That applies to shares in some countries I believe — you pay capital capital gains tax based on market price no matter whether you hold or sell.
Adam, did you make any submissions to the Henry review? Must be on the radar at least after Glen Stevens’ statement about prices and housing stock.
That stat of 20.4 billion in residential investment quoted. Isn’t that the figure released from the FIRB Annual report 2007-2008? Surely that pre-dates the new laws introduced in Dec 2008 and fully implemented from early 2009 ? Or are there other figures I’m not aware of.
There is also a very big difference between foreign investment in commercial property (like the Japanese example quoted) vs foreign investment in residential property (which I believe can include temporay residents buying property to live in)
Its really a third world situation in which the local moneyed classes decide they have more common interest with their kin overseas than the local population. It would be a political issue, but this is effectively neutralised by the fact that Australians who own homes are really happy for them to remain highly prices. Understandable, of course, but not sustainable for more than one generation.
There is one thing, and one thing only, that would see the Rudd government thrown out at the next election and that is a big fall in house prices. Rudd knows this and that is the real reason why the First Home Buyers grants were increased recently. The governemnt doesn’t give a toss about young couples buying homes, they knew that the grants would increase prices and put a floor under the homes owned outright by baby boomers and others. The government will take any action to increase demand for housing just to keep prices up. Same goes for their feigned interest in public housing - they don’t really want to see lots of public housing built as that would reduce demand for private investment houses which are rented and subsidised by the Centrelink rent assistance subsidy. Alex
There is one very large group that would cheer at a sharp dip in housing prices - tenants.
Tenants have paid taxes that have been used to create a landed gentry from among an egalitarian society. I, for one must work until I drop because I will never be able to afford these blown-out rents on a pension. Around me, my landed contemporaries retire early, cashing in their windfall profits. I pray that their spending will not raise other standards beyond my reach.

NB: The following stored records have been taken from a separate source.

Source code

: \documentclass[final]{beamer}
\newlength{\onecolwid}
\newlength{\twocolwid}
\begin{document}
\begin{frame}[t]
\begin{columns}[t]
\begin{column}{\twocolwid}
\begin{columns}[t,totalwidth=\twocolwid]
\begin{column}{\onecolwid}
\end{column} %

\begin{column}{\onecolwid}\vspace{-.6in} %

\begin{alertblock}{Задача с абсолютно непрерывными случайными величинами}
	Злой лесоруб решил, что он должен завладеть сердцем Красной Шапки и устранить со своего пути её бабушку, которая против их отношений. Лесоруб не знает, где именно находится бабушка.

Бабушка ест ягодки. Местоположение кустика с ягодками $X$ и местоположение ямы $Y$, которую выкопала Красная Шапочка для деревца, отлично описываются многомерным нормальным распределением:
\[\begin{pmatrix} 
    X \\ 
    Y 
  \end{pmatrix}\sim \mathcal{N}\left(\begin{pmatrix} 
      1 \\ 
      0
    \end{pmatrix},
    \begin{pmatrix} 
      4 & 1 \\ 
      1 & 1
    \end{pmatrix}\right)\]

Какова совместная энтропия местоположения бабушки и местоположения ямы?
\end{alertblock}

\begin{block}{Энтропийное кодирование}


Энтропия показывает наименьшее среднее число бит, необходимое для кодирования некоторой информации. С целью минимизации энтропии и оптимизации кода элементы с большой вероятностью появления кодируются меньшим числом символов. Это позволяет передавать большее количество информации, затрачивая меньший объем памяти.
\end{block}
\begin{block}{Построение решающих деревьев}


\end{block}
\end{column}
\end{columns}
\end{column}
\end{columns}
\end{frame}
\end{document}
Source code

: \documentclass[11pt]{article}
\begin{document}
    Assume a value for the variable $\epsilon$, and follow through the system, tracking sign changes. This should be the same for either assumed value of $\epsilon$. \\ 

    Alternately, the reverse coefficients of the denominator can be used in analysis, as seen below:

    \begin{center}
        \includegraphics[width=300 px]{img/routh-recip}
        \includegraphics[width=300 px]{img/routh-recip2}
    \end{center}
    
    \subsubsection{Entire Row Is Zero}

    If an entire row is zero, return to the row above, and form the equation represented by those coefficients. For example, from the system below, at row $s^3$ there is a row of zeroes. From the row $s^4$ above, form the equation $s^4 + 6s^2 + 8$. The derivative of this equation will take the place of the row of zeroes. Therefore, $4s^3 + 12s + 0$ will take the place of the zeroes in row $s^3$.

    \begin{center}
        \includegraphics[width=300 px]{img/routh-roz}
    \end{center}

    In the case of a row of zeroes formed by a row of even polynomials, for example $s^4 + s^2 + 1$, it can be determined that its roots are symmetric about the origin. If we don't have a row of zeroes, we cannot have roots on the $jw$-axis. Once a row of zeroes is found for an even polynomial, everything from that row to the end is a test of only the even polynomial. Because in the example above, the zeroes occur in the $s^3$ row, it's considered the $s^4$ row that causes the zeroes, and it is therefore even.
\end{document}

Are you asking for my vote as well?
Problem is there’s a bit more to it than just barriers to home buyers.
See http://www.themovechannel.com/news/fff11063-1106/ abstract of an article from British economic think tank, not long before the collapse in British home prices.
The excessive boom in house prices was described as “one of the major adverse developments affecting the UK economy over the past 20 years”. It had a similar effect to rising government debt because it transferred a financial burden to future generations. In the UK that burden was “equivalent to a deficit on the government current account of almost 4% of GDP, or £50bn a year”.
Australian voters seem to have no trouble believing money can be made out of thin air, but once the reality is put to them this way, they might take a different view. Even Daily Telegraph readers understand what intergenerational debt is.
Joe Average also understands what rock-concert ticket scalping is. Property speculation that exploits rising scarcity value, rather than intrinsic earning value, is a form of scalping. But ticket scalping has a short tail with a finite expiry time. Property scalping has a long tail, exploiting current homeowners for the rest of their working lives, and continuing to suck wealth from children not even born yet.
I just hope that when the generation of Baby-Boomer house-owners all start simultaneously retiring overseas or to retirement villages, there will be some nice bargains out there. It will make up for the gift of big HECS debts and house prices, and the future taxes for carbon and Baby-Boomer health care.
Thanks for the internet though - brings the lulz. Also superannuation is pretty good.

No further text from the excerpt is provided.